**What to work on:**
Keep every line in which "sent" occurs and drop the rest of the data.

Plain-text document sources

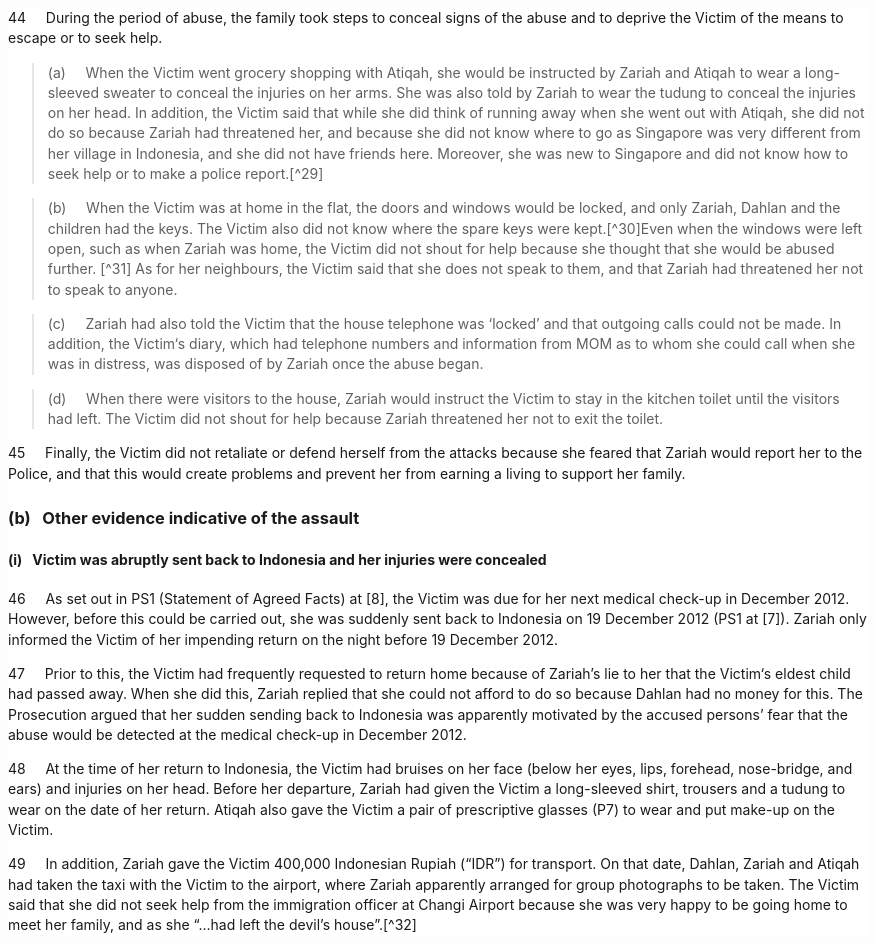 44     During the period of abuse, the family took steps to conceal signs of the abuse and to deprive the Victim of the means to escape or to seek help.

> (a)     When the Victim went grocery shopping with Atiqah, she would be instructed by Zariah and Atiqah to wear a long-sleeved sweater to conceal the injuries on her arms. She was also told by Zariah to wear the tudung to conceal the injuries on her head. In addition, the Victim said that while she did think of running away when she went out with Atiqah, she did not do so because Zariah had threatened her, and because she did not know where to go as Singapore was very different from her village in Indonesia, and she did not have friends here. Moreover, she was new to Singapore and did not know how to seek help or to make a police report.[^29]

> (b)     When the Victim was at home in the flat, the doors and windows would be locked, and only Zariah, Dahlan and the children had the keys. The Victim also did not know where the spare keys were kept.[^30]Even when the windows were left open, such as when Zariah was home, the Victim did not shout for help because she thought that she would be abused further. [^31] As for her neighbours, the Victim said that she does not speak to them, and that Zariah had threatened her not to speak to anyone.

> (c)     Zariah had also told the Victim that the house telephone was ‘locked’ and that outgoing calls could not be made. In addition, the Victim‘s diary, which had telephone numbers and information from MOM as to whom she could call when she was in distress, was disposed of by Zariah once the abuse began.

> (d)     When there were visitors to the house, Zariah would instruct the Victim to stay in the kitchen toilet until the visitors had left. The Victim did not shout for help because Zariah threatened her not to exit the toilet.

45     Finally, the Victim did not retaliate or defend herself from the attacks because she feared that Zariah would report her to the Police, and that this would create problems and prevent her from earning a living to support her family.

### (b)   Other evidence indicative of the assault

#### (i)   Victim was abruptly sent back to Indonesia and her injuries were concealed

46     As set out in PS1 (Statement of Agreed Facts) at \[8\], the Victim was due for her next medical check-up in December 2012. However, before this could be carried out, she was suddenly sent back to Indonesia on 19 December 2012 (PS1 at \[7\]). Zariah only informed the Victim of her impending return on the night before 19 December 2012.

47     Prior to this, the Victim had frequently requested to return home because of Zariah’s lie to her that the Victim‘s eldest child had passed away. When she did this, Zariah replied that she could not afford to do so because Dahlan had no money for this. The Prosecution argued that her sudden sending back to Indonesia was apparently motivated by the accused persons’ fear that the abuse would be detected at the medical check-up in December 2012.

48     At the time of her return to Indonesia, the Victim had bruises on her face (below her eyes, lips, forehead, nose-bridge, and ears) and injuries on her head. Before her departure, Zariah had given the Victim a long-sleeved shirt, trousers and a tudung to wear on the date of her return. Atiqah also gave the Victim a pair of prescriptive glasses (P7) to wear and put make-up on the Victim.

49     In addition, Zariah gave the Victim 400,000 Indonesian Rupiah (“IDR”) for transport. On that date, Dahlan, Zariah and Atiqah had taken the taxi with the Victim to the airport, where Zariah apparently arranged for group photographs to be taken. The Victim said that she did not seek help from the immigration officer at Changi Airport because she was very happy to be going home to meet her family, and as she “…had left the devil’s house”.[^32]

**Solved problem:**
#### (i)   Victim was abruptly sent back to Indonesia and her injuries were concealed
46     As set out in PS1 (Statement of Agreed Facts) at \[8\], the Victim was due for her next medical check-up in December 2012. However, before this could be carried out, she was suddenly sent back to Indonesia on 19 December 2012 (PS1 at \[7\]). Zariah only informed the Victim of her impending return on the night before 19 December 2012.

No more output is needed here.